"The chairman has made it clear many times that he remains concerned about the ballistic missile threat posed by Iran, but it would be inappropriate to discuss any mitigation or defense measures we might have in place to deter/defeat that threat," said a spokesman for Admiral Mike Mullen, chairman of the U.S. military's Joint Chiefs of Staff.
The move builds on an expansion of the missile defense program that started during the Bush administration and has continued to grow under President Obama. It is another arm of Obama’s antagonism to Iran, or maybe his response to Iran’s antagonism of the U.S. which also include Obama asking for more sanctions against Iran’s nuclear program. It is clear that Iran continues to try and build up their military arsenal, nuclear or no, with a shipment of missiles seized in Thailand this week bound for Iran from North Korea.
According to General David Petraeus, head of U.S. Central Command, the new deployments are in additon to 8 Patriot missile batteries in 4 unidentified Persian Gulf countries. The moves are intended to obstruct Iran’s short- and medium-range missile threats.
The new U.S. missile deployments will include land-based Patriot defensive missile installations in Kuwait, Qatar, UAE and Bahrain. Sea-based expansion will be on Navy ships that have missile defense systems within striking distance of Iran, as well as greater presence in the Mediterranean.
Much of the Navy fleet is outfitted with Aegis interceptor systems that are capable of cutting off ballistic missiles above the atmosphere- the system has the capability to track 100+ targets.
The system is being put in place as part of a larger plan to secure safety in the Middle East. Combine the U.S. efforts in the war on terror with our operations in Iraq, our continuing presence and support of Israel, and our growing programs to counter any move by Iran and you have a significantly expanding Middle East U.S. military presence. Bringing the troops home from Iraq may be a footnote if this kind of expansion continues.

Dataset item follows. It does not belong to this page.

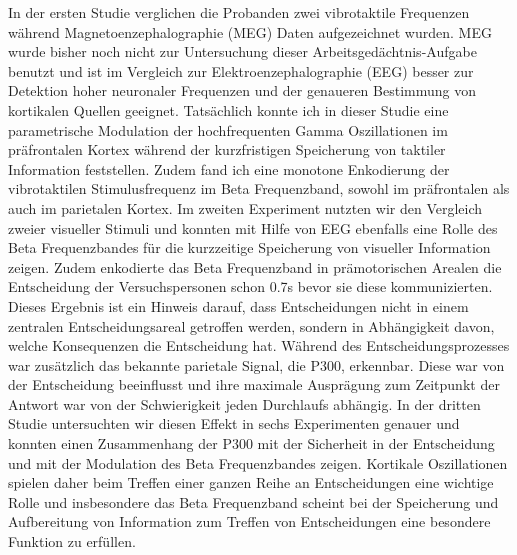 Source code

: In der ersten Studie verglichen die Probanden zwei vibrotaktile Frequenzen während Magnetoenzephalographie (MEG) Daten aufgezeichnet wurden. MEG wurde bisher noch nicht zur Untersuchung dieser Arbeitsgedächtnis-Aufgabe benutzt und ist im Vergleich zur Elektroenzephalographie (EEG) besser zur Detektion hoher neuronaler Frequenzen und der genaueren Bestimmung von kortikalen Quellen geeignet. Tatsächlich konnte ich in dieser Studie eine parametrische Modulation der hochfrequenten Gamma Oszillationen im präfrontalen Kortex während der kurzfristigen Speicherung von taktiler Information feststellen. Zudem fand ich eine monotone Enkodierung der vibrotaktilen Stimulusfrequenz im Beta Frequenzband, sowohl im präfrontalen als auch im parietalen Kortex. Im zweiten Experiment nutzten wir den Vergleich zweier visueller Stimuli und konnten mit Hilfe von EEG ebenfalls eine Rolle des Beta Frequenzbandes für die kurzzeitige Speicherung von visueller Information zeigen.  Zudem enkodierte das Beta Frequenzband in prämotorischen Arealen die Entscheidung der Versuchspersonen schon 0.7s bevor sie diese kommunizierten. Dieses Ergebnis ist ein Hinweis darauf, dass Entscheidungen nicht in einem zentralen Entscheidungsareal getroffen werden, sondern in Abhängigkeit davon, welche Konsequenzen die Entscheidung hat. Während des Entscheidungsprozesses war zusätzlich das bekannte parietale Signal, die P300, erkennbar. Diese war von der Entscheidung beeinflusst und ihre maximale Ausprägung zum Zeitpunkt der Antwort war von der Schwierigkeit jeden Durchlaufs abhängig. In der dritten Studie untersuchten wir diesen Effekt in sechs Experimenten genauer und konnten einen Zusammenhang der P300 mit der Sicherheit in der Entscheidung und mit der Modulation des Beta Frequenzbandes zeigen. Kortikale Oszillationen spielen daher beim Treffen einer ganzen Reihe an Entscheidungen eine wichtige Rolle und insbesondere das Beta Frequenzband scheint bei der Speicherung und Aufbereitung von Information zum Treffen von Entscheidungen eine besondere Funktion zu erfüllen.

Since being dubbed part of the axis of Evil, Iran has shown up more and more frequently on the U.S. radar. Most recently, the U.S. has led calls for nuclear sanctions against he country. Those sanctions have not been imposed, and Iran has largely ignored or outright resisted any kind of monitoring efforts. So what is the U.S. doing? Going on the passive-offensive that is setting up massive military and missile systems. Will this have much effect on Iran? Probably not in the diplomatic relations, where I can see Iran continuing to ignore and resist. But it reinforces the kind of assuagement defense that the U.S. and maybe China are capable of. Big military presence not for the fact that it is inflicting any pain or destruction, but for the threat of it. The implicit “We are bigger than you” kind of implication that makes negotiations work for the U.S. We’ll see how it works.